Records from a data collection
======
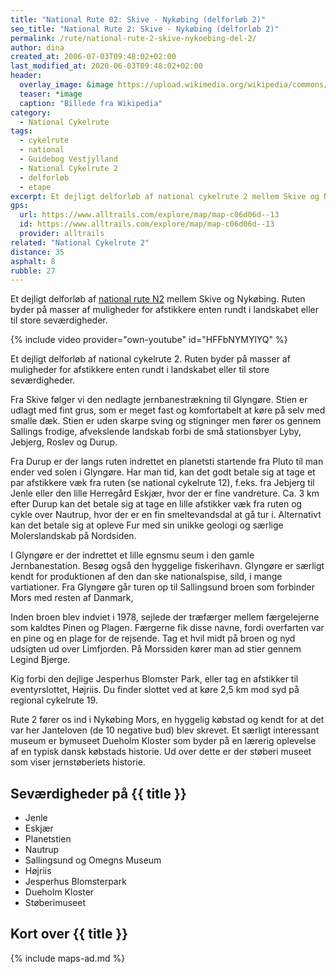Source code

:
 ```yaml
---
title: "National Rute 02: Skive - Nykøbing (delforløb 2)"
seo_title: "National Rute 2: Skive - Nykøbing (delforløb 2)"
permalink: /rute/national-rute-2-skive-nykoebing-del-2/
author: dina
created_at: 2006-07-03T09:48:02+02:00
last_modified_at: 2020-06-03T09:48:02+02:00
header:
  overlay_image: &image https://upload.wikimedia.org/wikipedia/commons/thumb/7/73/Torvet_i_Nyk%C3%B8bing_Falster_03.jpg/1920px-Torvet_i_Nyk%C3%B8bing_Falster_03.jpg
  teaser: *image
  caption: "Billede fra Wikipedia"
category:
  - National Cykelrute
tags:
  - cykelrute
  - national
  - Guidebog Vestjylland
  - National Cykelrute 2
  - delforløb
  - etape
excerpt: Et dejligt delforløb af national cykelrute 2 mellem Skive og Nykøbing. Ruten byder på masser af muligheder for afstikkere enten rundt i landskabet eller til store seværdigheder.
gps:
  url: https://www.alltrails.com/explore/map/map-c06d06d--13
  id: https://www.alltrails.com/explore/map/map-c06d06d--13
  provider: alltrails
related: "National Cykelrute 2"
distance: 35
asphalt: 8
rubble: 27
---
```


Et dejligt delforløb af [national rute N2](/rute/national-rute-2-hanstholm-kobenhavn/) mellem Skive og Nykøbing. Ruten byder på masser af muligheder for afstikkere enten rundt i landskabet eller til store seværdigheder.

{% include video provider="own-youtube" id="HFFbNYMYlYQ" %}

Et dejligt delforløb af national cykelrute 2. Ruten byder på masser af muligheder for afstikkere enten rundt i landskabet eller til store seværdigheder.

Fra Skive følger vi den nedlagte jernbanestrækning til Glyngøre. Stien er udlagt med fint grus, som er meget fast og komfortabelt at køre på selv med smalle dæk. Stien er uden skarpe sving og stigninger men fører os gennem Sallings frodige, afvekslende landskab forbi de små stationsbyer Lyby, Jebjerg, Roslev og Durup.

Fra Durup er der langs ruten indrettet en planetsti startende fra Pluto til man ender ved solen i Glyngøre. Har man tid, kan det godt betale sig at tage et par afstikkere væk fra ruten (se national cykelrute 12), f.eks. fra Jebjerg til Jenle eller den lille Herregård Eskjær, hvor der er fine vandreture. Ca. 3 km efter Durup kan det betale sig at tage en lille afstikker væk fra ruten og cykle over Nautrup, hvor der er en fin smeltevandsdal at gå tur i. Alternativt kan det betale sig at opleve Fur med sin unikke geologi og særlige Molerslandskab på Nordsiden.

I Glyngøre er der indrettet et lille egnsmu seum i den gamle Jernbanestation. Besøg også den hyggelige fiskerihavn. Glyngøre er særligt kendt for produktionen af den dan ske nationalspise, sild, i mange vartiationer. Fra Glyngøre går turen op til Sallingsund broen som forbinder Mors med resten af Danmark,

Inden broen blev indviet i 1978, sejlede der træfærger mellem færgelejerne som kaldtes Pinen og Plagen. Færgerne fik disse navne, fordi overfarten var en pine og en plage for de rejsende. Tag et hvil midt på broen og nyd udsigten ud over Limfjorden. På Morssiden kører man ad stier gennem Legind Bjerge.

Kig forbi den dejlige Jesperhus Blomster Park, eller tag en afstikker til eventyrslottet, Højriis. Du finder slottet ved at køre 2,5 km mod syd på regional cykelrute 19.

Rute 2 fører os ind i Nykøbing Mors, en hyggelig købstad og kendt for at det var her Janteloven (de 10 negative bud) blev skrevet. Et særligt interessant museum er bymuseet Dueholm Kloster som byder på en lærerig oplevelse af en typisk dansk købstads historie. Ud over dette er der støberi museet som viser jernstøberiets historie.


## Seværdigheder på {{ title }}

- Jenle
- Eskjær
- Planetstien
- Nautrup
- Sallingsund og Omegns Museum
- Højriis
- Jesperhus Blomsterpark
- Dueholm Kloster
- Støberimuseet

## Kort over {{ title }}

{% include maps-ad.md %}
======
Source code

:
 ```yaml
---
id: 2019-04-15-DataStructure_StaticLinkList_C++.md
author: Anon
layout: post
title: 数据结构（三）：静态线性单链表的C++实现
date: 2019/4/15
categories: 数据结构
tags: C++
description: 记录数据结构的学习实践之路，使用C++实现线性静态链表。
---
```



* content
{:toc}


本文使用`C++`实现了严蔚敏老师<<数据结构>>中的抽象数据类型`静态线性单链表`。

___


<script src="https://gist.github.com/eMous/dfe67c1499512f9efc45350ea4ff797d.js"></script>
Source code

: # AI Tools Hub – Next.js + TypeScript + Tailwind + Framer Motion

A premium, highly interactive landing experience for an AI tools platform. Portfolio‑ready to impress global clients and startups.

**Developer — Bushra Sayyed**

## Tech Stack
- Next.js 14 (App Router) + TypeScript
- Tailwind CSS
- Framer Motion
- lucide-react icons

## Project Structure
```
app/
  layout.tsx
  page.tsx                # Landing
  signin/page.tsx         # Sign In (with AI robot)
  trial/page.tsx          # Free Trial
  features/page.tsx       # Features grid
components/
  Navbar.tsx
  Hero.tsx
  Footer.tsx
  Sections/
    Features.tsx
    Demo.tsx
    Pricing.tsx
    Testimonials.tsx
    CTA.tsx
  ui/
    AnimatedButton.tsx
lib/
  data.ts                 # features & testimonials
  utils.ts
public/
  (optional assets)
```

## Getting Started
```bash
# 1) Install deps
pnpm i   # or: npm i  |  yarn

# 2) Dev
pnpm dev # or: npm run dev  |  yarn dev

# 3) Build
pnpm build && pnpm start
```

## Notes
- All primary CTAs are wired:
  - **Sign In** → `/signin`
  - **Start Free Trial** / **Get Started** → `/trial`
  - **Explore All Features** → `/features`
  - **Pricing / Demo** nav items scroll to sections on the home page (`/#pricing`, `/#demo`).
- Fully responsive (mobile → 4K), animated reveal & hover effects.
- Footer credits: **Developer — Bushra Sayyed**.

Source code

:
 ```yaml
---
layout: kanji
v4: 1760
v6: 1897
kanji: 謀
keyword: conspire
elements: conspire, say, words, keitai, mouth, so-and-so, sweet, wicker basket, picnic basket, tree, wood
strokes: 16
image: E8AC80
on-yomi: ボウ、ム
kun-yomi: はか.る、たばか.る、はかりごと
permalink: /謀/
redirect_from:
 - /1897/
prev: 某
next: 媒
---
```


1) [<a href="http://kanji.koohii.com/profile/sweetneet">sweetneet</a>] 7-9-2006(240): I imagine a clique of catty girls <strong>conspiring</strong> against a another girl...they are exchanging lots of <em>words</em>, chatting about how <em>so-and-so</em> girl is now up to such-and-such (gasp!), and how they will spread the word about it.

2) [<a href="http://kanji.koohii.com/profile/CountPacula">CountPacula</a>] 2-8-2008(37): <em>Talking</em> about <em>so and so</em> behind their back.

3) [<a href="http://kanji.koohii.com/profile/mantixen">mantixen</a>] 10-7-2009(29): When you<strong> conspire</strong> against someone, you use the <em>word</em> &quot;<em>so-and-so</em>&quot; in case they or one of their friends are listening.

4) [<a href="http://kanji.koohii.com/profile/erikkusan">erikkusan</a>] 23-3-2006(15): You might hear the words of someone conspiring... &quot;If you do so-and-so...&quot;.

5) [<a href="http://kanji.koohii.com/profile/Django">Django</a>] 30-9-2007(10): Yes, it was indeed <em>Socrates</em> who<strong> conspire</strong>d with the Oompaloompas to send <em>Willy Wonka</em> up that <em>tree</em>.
======
Work to complete
Look through the entries above and copy each line that has "dejligt" in it.

Response for this exercise
excerpt: Et dejligt delforløb af national cykelrute 2 mellem Skive og Nykøbing. Ruten byder på masser af muligheder for afstikkere enten rundt i landskabet eller til store seværdigheder.
Et dejligt delforløb af [national rute N2](/rute/national-rute-2-hanstholm-kobenhavn/) mellem Skive og Nykøbing. Ruten byder på masser af muligheder for afstikkere enten rundt i landskabet eller til store seværdigheder.
Et dejligt delforløb af national cykelrute 2. Ruten byder på masser af muligheder for afstikkere enten rundt i landskabet eller til store seværdigheder.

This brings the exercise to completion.